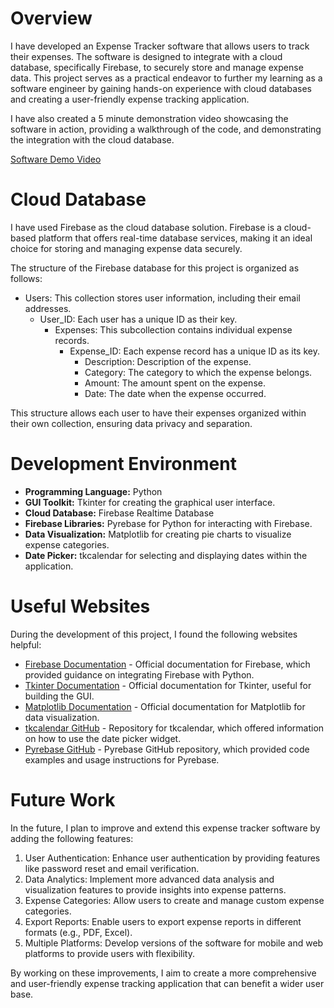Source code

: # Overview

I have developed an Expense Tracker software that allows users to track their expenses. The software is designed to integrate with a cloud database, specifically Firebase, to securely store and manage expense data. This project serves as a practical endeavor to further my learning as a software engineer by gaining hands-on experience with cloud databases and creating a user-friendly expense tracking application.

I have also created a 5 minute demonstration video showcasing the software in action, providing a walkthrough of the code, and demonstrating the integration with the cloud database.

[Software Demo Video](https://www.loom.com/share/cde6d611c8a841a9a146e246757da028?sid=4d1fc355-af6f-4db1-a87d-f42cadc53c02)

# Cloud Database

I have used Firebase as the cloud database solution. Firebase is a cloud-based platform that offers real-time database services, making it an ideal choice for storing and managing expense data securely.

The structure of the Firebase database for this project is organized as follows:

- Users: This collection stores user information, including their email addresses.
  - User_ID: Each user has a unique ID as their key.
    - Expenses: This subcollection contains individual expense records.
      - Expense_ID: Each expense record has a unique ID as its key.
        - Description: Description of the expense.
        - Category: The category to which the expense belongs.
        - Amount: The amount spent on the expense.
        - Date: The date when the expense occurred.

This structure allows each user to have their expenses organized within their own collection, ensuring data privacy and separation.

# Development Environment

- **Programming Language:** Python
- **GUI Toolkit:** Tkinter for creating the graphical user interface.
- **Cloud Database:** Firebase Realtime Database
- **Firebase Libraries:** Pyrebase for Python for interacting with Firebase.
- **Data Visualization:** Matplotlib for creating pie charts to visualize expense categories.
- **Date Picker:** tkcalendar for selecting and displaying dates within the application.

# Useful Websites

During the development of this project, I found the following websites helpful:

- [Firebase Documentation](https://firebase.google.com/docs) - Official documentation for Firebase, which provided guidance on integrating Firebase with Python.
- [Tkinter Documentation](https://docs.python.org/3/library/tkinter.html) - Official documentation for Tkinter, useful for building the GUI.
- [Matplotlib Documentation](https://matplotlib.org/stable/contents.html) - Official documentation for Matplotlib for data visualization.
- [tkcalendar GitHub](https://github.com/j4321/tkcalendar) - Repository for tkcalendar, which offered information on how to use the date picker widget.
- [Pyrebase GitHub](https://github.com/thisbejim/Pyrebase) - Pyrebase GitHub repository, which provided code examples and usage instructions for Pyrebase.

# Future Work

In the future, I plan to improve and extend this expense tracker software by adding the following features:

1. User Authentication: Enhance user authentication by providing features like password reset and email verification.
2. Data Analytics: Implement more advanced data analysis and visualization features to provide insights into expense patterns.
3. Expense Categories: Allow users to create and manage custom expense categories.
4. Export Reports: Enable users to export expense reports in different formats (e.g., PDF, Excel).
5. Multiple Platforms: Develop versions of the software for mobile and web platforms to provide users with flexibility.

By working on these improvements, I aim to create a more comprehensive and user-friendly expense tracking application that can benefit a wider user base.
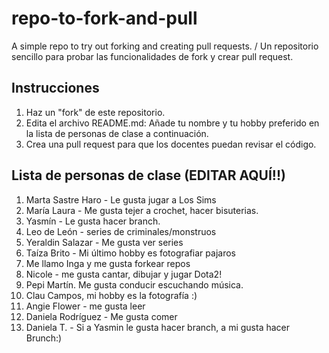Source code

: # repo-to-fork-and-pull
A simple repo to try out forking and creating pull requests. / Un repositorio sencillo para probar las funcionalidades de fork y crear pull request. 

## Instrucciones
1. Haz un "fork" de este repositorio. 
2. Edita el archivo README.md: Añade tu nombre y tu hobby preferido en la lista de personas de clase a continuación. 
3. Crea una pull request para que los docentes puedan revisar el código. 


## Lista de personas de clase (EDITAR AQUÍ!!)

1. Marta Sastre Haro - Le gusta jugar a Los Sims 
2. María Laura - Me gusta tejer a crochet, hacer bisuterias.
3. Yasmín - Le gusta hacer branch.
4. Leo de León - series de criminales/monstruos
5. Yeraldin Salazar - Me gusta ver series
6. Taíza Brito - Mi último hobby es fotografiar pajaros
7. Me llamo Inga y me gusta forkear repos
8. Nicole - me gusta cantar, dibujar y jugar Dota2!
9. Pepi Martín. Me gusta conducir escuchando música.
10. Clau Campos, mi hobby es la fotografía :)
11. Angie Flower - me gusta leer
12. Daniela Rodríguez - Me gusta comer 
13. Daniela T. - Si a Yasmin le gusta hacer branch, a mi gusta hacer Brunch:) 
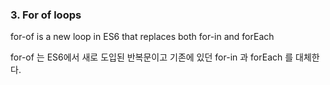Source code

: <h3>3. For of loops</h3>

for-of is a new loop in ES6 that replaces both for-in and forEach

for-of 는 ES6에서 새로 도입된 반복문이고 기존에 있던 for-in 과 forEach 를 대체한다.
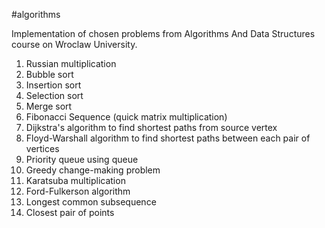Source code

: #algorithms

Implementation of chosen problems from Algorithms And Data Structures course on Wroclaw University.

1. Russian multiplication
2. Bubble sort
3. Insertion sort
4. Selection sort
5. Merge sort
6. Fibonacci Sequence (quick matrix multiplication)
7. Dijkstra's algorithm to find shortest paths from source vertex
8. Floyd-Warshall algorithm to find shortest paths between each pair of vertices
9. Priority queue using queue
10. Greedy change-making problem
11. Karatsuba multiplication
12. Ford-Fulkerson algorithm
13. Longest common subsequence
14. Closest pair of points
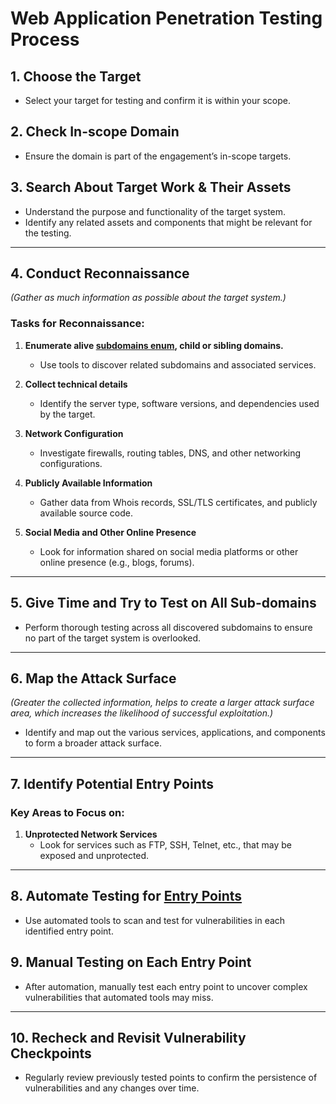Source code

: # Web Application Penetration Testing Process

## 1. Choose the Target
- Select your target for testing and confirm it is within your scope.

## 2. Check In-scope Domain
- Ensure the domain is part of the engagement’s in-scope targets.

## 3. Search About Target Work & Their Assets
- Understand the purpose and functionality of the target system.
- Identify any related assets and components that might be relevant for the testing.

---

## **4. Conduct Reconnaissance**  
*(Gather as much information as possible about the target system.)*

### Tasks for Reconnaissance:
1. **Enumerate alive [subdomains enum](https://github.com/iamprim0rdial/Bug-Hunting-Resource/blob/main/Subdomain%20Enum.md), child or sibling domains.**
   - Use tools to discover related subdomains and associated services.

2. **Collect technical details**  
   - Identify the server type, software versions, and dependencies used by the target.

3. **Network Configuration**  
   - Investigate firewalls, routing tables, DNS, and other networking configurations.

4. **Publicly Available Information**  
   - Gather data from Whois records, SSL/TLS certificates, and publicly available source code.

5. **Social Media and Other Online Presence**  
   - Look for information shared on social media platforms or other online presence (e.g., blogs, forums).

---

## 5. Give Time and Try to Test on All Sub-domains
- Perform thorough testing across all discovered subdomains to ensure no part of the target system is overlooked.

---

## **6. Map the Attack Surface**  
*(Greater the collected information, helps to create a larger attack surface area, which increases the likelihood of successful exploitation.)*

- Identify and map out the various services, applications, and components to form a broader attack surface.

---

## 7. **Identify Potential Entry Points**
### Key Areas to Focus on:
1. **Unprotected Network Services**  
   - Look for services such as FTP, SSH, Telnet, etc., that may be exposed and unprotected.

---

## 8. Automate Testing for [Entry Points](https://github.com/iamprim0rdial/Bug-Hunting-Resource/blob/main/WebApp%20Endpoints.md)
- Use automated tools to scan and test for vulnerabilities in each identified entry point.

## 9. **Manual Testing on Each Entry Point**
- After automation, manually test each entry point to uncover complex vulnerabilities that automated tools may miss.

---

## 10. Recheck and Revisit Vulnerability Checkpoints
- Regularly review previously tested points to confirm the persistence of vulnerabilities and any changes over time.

****

WORK REQUEST
Of all the entries above, retype exactly the lines from the line with "In the future, I" to the line with "4. Export Reports: Enable", both included, and no others.

WRITTEN RESPONSE
In the future, I plan to improve and extend this expense tracker software by adding the following features:

1. User Authentication: Enhance user authentication by providing features like password reset and email verification.
2. Data Analytics: Implement more advanced data analysis and visualization features to provide insights into expense patterns.
3. Expense Categories: Allow users to create and manage custom expense categories.
4. Export Reports: Enable users to export expense reports in different formats (e.g., PDF, Excel).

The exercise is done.